XRP's ETF Inflow Streak Isn't Enough: Can the $1.26 Support Hold?
XRP seems stuck despite three weeks of positive ETF inflows, with institutional confidence waning. The $1.26 support level is critical if XRP is to avoid a deeper fall.
In a world where crypto prices often move with the speed and unpredictability of a rollercoaster, XRP is opting for a different ride: the merry-go-round. With its price moving mostly sideways over the past week, the market seems unsure of its next step. Sure, the past three weeks have seen positive inflows into XRP spot ETFs, suggesting some institutional backing. But a closer look reveals cracks beneath the surface, raising questions about how long this support can truly last.
ETF Inflows: A Mirage of Strength?
On the surface, inflows to XRP spot ETFs look promising. For three consecutive weeks, institutional investments poured in, seemingly reinforcing XRP's potential. February 6 saw inflows totaling $36.04 million. Fast forward to February 20, and those figures dwindled to a mere $1.84 million. That's a staggering 95% drop in just a few weeks.
You might ask: If inflows are positive, why the concern? Well, positive doesn't always mean strong. The declining inflows hint at fading institutional confidence. Add to this XRP's dip below its weekly Volume Weighted Average Price (VWAP) on February 18, and things seem shaky. For big money players, the VWAP is a key benchmark. When prices fall below it, institutions might find themselves in the red, becoming less inclined to buy more.
Are the Bears Lurking?
It doesn't take an expert to see that XRP's price action is flirting with danger.
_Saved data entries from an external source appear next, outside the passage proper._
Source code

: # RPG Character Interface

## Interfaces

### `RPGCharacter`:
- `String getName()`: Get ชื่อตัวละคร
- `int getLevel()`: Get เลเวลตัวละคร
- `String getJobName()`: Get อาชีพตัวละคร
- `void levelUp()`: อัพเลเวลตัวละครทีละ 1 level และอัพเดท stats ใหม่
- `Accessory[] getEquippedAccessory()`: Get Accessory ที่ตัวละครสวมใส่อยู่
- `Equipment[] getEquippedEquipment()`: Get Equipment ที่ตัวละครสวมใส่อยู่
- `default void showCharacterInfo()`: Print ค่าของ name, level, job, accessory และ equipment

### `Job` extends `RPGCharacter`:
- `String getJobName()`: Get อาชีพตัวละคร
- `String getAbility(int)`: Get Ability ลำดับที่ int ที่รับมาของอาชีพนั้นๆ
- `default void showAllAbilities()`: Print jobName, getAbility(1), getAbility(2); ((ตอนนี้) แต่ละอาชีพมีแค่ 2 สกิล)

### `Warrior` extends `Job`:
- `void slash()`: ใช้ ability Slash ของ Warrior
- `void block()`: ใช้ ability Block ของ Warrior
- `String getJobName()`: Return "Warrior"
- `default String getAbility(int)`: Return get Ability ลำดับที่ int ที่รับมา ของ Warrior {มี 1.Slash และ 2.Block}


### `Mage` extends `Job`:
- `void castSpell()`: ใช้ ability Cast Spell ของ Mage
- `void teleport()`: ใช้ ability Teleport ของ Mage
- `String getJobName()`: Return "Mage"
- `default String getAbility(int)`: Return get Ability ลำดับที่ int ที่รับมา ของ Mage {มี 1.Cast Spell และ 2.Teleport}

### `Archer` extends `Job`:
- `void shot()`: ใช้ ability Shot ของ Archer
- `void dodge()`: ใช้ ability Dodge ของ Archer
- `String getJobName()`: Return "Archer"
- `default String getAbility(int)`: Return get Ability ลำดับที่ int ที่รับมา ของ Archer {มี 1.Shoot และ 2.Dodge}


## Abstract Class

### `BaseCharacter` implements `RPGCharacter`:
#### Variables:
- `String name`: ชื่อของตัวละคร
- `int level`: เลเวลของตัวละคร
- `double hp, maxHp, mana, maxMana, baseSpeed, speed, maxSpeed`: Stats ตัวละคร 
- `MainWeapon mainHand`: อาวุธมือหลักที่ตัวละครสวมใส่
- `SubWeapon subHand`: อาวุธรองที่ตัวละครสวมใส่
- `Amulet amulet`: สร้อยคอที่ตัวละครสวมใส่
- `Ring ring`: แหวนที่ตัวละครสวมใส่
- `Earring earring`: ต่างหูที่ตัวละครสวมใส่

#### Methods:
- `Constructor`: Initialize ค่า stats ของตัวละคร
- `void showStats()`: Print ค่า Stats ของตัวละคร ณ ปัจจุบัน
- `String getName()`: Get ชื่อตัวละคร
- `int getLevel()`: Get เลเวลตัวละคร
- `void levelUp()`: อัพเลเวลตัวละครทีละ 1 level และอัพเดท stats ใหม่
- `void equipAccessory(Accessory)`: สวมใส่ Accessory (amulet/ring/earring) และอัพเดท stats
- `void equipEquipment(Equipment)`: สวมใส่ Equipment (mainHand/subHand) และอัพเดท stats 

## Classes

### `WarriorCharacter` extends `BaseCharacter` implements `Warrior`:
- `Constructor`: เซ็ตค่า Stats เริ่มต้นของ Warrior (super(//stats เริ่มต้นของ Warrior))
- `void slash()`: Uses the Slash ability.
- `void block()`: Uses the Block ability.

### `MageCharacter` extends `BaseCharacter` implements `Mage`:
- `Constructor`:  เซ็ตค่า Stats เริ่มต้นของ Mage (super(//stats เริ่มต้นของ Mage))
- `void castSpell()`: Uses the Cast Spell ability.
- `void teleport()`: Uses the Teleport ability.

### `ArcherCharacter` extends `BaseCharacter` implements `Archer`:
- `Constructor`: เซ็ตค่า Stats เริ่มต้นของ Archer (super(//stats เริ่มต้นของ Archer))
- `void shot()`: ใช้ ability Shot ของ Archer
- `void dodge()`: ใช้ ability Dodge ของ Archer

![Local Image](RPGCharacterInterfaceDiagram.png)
February 18 marked a drop below the VWAP, often signaling institutional losses. Historical trends show that when XRP dips below this line, it can lose up to 26% of its value, a nightmare scenario for investors.
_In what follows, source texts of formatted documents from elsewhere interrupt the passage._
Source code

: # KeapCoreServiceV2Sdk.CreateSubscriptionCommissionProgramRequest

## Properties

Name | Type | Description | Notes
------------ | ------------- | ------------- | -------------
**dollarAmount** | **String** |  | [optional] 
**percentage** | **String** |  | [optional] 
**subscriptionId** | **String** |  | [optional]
But the plot thickens. A hidden bearish divergence is brewing. Between February 6 and 20, while XRP's price failed to reach new highs, the Relative Strength Index (RSI) soared. Rising momentum without a price increase often points to a dwindling comeback strength, suggesting that XRP could face a harsher downtrend if it fails to rebound past $1.439.
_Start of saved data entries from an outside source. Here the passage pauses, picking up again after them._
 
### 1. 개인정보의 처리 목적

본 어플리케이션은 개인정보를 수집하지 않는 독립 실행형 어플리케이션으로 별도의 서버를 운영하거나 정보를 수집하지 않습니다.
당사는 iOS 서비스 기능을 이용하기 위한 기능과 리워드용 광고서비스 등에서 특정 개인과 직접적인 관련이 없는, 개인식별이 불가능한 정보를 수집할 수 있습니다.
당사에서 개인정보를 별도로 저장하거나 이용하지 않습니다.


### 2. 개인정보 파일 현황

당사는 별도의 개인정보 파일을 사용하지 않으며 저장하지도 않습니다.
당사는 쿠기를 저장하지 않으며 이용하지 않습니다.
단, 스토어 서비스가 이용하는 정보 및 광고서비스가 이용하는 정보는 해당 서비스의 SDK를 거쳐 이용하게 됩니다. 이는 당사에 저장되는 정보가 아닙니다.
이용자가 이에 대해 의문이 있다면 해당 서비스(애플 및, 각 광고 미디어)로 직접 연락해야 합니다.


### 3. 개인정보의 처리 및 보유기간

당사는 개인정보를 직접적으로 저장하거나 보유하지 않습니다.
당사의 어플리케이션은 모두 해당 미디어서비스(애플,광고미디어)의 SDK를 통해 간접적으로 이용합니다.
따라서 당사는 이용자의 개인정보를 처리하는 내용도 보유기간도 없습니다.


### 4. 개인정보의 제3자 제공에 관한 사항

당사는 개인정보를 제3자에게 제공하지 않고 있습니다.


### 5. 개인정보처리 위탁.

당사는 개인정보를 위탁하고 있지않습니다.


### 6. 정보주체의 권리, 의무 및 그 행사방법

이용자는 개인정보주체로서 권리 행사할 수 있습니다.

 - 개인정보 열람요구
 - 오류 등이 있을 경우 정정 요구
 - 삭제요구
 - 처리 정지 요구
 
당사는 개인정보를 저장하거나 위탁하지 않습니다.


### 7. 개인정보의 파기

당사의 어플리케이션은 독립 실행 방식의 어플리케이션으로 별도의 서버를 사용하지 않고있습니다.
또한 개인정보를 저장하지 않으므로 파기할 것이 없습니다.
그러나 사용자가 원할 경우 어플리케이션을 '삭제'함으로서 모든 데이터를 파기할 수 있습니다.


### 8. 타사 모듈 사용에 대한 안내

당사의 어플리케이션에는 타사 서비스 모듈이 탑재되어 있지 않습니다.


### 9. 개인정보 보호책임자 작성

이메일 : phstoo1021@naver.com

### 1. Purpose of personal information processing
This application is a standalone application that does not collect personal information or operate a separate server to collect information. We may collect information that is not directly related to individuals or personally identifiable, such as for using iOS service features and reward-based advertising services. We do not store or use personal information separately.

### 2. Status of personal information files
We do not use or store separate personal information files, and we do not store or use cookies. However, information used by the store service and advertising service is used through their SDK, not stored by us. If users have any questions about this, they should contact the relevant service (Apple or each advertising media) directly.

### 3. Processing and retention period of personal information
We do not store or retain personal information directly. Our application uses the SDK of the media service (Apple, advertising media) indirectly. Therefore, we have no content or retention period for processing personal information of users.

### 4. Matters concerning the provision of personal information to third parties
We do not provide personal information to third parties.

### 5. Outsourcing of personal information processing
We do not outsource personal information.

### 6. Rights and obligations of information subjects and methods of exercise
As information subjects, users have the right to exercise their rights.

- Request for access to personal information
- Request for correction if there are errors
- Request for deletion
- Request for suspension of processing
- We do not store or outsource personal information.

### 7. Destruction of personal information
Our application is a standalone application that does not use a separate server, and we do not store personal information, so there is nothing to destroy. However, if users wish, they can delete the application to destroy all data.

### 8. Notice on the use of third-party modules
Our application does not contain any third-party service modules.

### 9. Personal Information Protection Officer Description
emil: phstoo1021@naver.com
Dip Buying: A Flicker of Hope?
So, why hasn't XRP's price plummeted yet? Enter the dip buyers. Exchange net position change data shows that on February 18, massive outflows of 71.32 million XRP suggested strong buying pressure. But by now, that figure has dropped by 41% to 41.69 million XRP.
The Money Flow Index (MFI) offers another clue, showing that between February 6 and February 19, real capital flowed into XRP even as prices sank. Here we see a curious paradox: while pressure wanes, the buying hasn't stopped entirely. So, is this dip buying enough to keep the ship afloat?
The Critical $1.26 Support: Make or Break
All eyes are on a cluster of cost basis data showing critical support at $1.26. Over 159 million XRP were bought at this level, forming a strong support base. Should this hold, XRP might avoid a deeper plummet beyond 12% even if it slips below the immediate support zone of $1.35 to $1.37.
But caution is warranted. If XRP falls past the $1.26 mark, prepare for heightened selling pressure with potential downsides targeting $1.162 and $1.024. Meanwhile, a recovery demands pushing past not only $1.439 but extending to $1.670 to shift the current bearish momentum.
XRP's journey is at a crossroads. With institutional inflows slowing and critical support levels under siege, the crypto isn't out of the woods. Will the dip buyers hold the line? Or will the bears seize control and drive XRP into deeper waters?